■ **Records to process**
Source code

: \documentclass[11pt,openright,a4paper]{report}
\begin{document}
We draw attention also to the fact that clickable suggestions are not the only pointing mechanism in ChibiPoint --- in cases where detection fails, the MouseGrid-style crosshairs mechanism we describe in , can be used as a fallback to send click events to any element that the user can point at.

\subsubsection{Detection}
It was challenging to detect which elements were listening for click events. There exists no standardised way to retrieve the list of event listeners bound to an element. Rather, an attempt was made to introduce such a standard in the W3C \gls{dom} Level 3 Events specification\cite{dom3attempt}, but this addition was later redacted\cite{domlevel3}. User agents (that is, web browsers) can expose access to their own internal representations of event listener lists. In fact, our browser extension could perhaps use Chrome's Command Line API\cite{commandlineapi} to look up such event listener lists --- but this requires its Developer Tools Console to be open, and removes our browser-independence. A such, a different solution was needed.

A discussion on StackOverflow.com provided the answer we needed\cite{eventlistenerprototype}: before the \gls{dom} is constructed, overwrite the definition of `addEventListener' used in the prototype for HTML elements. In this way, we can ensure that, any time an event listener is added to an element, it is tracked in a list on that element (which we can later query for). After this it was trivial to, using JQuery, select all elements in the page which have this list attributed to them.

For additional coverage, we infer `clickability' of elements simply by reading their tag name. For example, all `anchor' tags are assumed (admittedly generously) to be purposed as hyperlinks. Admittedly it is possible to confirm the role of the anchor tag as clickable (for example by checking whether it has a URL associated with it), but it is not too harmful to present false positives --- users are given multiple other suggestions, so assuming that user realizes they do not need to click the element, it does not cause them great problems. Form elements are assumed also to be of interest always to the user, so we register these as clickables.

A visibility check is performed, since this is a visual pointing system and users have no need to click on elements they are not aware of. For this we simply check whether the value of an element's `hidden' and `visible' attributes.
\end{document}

==

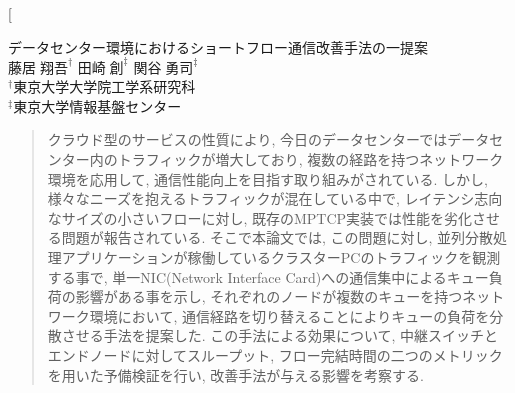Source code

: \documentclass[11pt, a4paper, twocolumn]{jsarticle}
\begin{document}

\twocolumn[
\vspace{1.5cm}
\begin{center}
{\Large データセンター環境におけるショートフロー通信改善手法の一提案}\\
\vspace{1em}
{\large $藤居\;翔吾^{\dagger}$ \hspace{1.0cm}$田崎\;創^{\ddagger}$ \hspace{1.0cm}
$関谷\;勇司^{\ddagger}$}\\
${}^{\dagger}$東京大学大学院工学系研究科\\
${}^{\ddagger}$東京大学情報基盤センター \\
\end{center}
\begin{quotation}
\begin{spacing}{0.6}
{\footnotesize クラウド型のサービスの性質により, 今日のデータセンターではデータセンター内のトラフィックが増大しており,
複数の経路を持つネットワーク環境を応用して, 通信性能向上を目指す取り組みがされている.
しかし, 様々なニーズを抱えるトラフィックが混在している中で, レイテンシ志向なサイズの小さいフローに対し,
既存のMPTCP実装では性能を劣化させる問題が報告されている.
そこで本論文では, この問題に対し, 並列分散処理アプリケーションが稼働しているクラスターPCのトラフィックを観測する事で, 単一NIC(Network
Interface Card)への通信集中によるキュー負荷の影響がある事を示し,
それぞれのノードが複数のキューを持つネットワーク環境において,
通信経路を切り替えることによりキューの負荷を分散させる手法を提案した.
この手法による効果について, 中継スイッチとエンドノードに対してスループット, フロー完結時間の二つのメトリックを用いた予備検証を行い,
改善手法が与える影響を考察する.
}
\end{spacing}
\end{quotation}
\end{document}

* * *

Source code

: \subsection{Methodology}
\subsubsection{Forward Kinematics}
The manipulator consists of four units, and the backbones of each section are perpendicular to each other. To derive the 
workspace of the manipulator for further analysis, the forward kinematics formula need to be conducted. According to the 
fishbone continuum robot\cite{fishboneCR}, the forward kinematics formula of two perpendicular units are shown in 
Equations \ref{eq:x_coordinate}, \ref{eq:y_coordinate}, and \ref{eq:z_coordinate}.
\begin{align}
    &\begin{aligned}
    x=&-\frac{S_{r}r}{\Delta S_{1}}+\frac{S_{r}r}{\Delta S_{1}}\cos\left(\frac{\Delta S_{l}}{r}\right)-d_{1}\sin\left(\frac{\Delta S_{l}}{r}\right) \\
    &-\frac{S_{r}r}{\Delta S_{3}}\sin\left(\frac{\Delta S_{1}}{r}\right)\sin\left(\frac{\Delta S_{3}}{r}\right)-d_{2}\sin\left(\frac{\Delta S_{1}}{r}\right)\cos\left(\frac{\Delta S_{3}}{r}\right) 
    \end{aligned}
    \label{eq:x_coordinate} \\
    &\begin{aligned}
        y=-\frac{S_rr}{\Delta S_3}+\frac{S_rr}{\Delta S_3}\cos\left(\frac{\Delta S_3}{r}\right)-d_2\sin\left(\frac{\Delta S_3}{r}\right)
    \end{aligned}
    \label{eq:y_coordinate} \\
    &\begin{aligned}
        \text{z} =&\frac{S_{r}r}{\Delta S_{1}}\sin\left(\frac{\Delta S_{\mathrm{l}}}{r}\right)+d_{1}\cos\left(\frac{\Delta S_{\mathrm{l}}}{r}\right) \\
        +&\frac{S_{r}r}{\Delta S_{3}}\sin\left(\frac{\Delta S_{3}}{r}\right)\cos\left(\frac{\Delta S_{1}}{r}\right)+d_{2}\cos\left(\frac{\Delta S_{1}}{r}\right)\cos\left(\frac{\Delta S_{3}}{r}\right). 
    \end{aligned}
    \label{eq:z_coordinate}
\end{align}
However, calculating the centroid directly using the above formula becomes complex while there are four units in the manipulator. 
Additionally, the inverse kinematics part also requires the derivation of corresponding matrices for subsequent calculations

■ **What you need to do**
Return each line above where the word "which" shows up.

■ **Finished exercise**
It was challenging to detect which elements were listening for click events. There exists no standardised way to retrieve the list of event listeners bound to an element. Rather, an attempt was made to introduce such a standard in the W3C \gls{dom} Level 3 Events specification\cite{dom3attempt}, but this addition was later redacted\cite{domlevel3}. User agents (that is, web browsers) can expose access to their own internal representations of event listener lists. In fact, our browser extension could perhaps use Chrome's Command Line API\cite{commandlineapi} to look up such event listener lists --- but this requires its Developer Tools Console to be open, and removes our browser-independence. A such, a different solution was needed.
A discussion on StackOverflow.com provided the answer we needed\cite{eventlistenerprototype}: before the \gls{dom} is constructed, overwrite the definition of `addEventListener' used in the prototype for HTML elements. In this way, we can ensure that, any time an event listener is added to an element, it is tracked in a list on that element (which we can later query for). After this it was trivial to, using JQuery, select all elements in the page which have this list attributed to them.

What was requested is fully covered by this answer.